Phase 1 is read-only, reuses discover_metadata_files() and corpus path resolution
consistent with /api/artifacts and /api/search. Phase 2 adds scalability (cache or
persisted catalog). Phase 3 adds deeper semantic integration with the vector index.
Phase 4 adds optional corpus-local artwork download + GET /api/corpus/binary
(see § Phase 4 below).
Architecture alignment: The server remains a consumption layer (RFC-062 / ADR-064):
no pipeline mutations, no new required CLI flags for Phase 1. Catalog logic lives in
src/podcast_scraper/server/ and may call shared helpers in
src/podcast_scraper/search/corpus_scope.py and
src/podcast_scraper/utils/corpus_episode_paths.py.
Problem Statement¶
The viewer can list graph artifacts and run semantic search, but there is no efficient, podcast-oriented catalog backed by the same metadata files the pipeline already writes. Users need:
- Feed-scoped episode lists with pagination for large corpora.

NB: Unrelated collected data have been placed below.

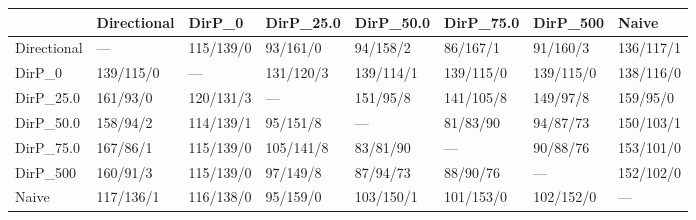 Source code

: \begin{tabular}{llllllll}
\toprule
{} & Directional &     DirP\_0 &  DirP\_25.0 &  DirP\_50.0 &  DirP\_75.0 &   DirP\_500 &      Naive \\
\midrule
Directional &         --- &  115/139/0 &   93/161/0 &   94/158/2 &   86/167/1 &   91/160/3 &  136/117/1 \\
DirP\_0      &   139/115/0 &        --- &  131/120/3 &  139/114/1 &  139/115/0 &  139/115/0 &  138/116/0 \\
DirP\_25.0   &    161/93/0 &  120/131/3 &        --- &   151/95/8 &  141/105/8 &   149/97/8 &   159/95/0 \\
DirP\_50.0   &    158/94/2 &  114/139/1 &   95/151/8 &        --- &   81/83/90 &   94/87/73 &  150/103/1 \\
DirP\_75.0   &    167/86/1 &  115/139/0 &  105/141/8 &   83/81/90 &        --- &   90/88/76 &  153/101/0 \\
DirP\_500    &    160/91/3 &  115/139/0 &   97/149/8 &   87/94/73 &   88/90/76 &        --- &  152/102/0 \\
Naive       &   117/136/1 &  116/138/0 &   95/159/0 &  103/150/1 &  101/153/0 &  102/152/0 &        --- \\
\bottomrule
\end{tabular}
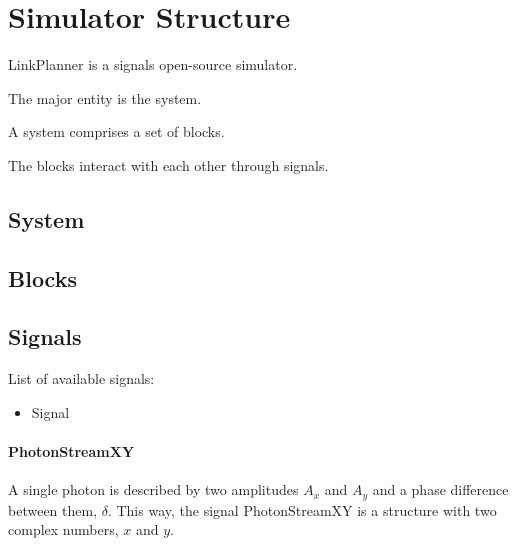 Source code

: 
\chapter{Simulator Structure}

LinkPlanner is a signals open-source simulator.

The major entity is the system.

A system comprises a set of blocks.

The blocks interact with each other through signals.

\section{System}

\section{Blocks}

\section{Signals}

List of available signals:

\begin{itemize}
    \item Signal

\end{itemize}

\subsubsection{PhotonStreamXY}
A single photon is described by two amplitudes $A_x$ and $A_y$ and a phase difference between them, $\delta$. This way, the signal PhotonStreamXY is a structure with two complex numbers, $x$ and $y$.


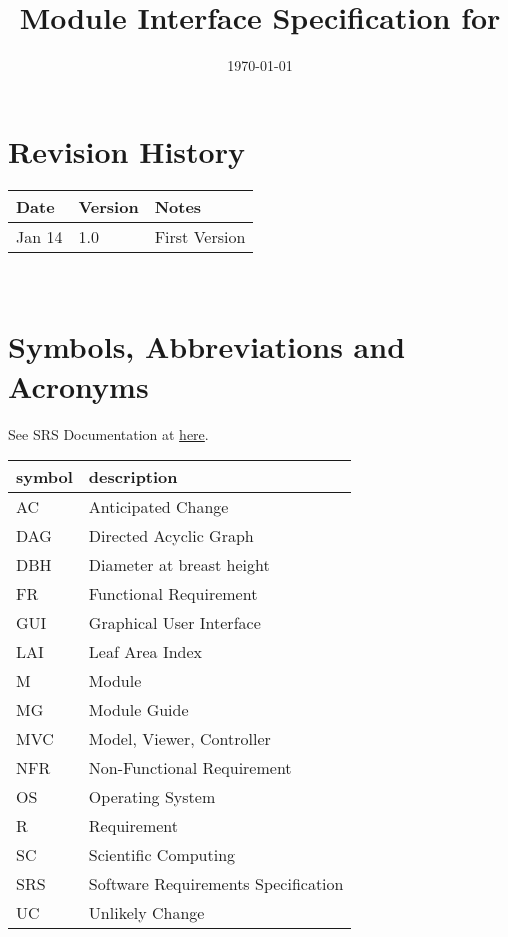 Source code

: \documentclass[12pt, titlepage]{article}
\begin{document}
\title{Module Interface Specification for \progname{}}

\author{\authname}

\date{\today}

\maketitle


\section{Revision History}

\begin{tabularx}{\textwidth}{p{3cm}p{2cm}X}
\toprule {\bf Date} & {\bf Version} & {\bf Notes}\\
\midrule
Jan 14 & 1.0 & First Version\\
\bottomrule
\end{tabularx}

~\newpage

\section{Symbols, Abbreviations and Acronyms}

See SRS Documentation at \href{https://github.com/wuj187/DigitalTwinCAS/blob/main/docs/DocRevision/SRSRevision/SRSRevision.pdf}{here}.
\\

\begin{tabular}{l l} 
  \toprule		
  \textbf{symbol} & \textbf{description}\\
  \midrule 
  AC & Anticipated Change\\
  DAG & Directed Acyclic Graph \\
  DBH & Diameter at breast height\\
  FR & Functional Requirement\\
  GUI & Graphical User Interface\\
  LAI & Leaf Area Index\\
  M & Module \\
  MG & Module Guide \\
  MVC & Model, Viewer, Controller\\
  NFR & Non-Functional Requirement\\
  OS & Operating System \\
  R & Requirement\\
  SC & Scientific Computing \\
  SRS & Software Requirements Specification\\
  UC & Unlikely Change \\
  \bottomrule
\end{tabular}\\
\newpage
\end{document}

- Episode detail including summaries without loading full
.gi.json/.kg.json. - Deterministic handoffs to graph (artifact load) and search (query + filters).
Use cases:
- Browse by show: Select
feed_id→ scroll episodes newest-first. - Skim summaries: Open detail → read bullets → decide whether to open graph.
- Pivot to search: From an episode, run semantic search with feed pre-set and optional title in the query box.
Goals¶
- Phase 1: Ship three REST endpoints under
/api/corpus/with stable JSON shapes, path traversal safety, and tests on synthetic corpus layouts (flat +feeds/). - Phase 1: Add Library UI per UXS-003; reuse
corpusPathfrom the shell store; hand off to artifacts store and search store without duplicating path logic. - Phase 2: Document and implement catalog caching or materialization so 10k+ episodes remain usable.
- Phase 3: Document vector-assisted features (similar episodes, richer facets) using existing indexer metadata where possible.
Non-Goals (Phase 1)¶
- Writing or mutating metadata from the library APIs via catalog routes (metadata is still
produced by the pipeline / CLI, not by
GET /api/corpus/*). - Replacing
/api/artifactsor/api/searchwith a single mega-endpoint. - Generic reverse proxy for arbitrary third-party image URLs without an ingest step — not in scope; operators who need same-origin art enable Phase 4 (optional download at metadata generation).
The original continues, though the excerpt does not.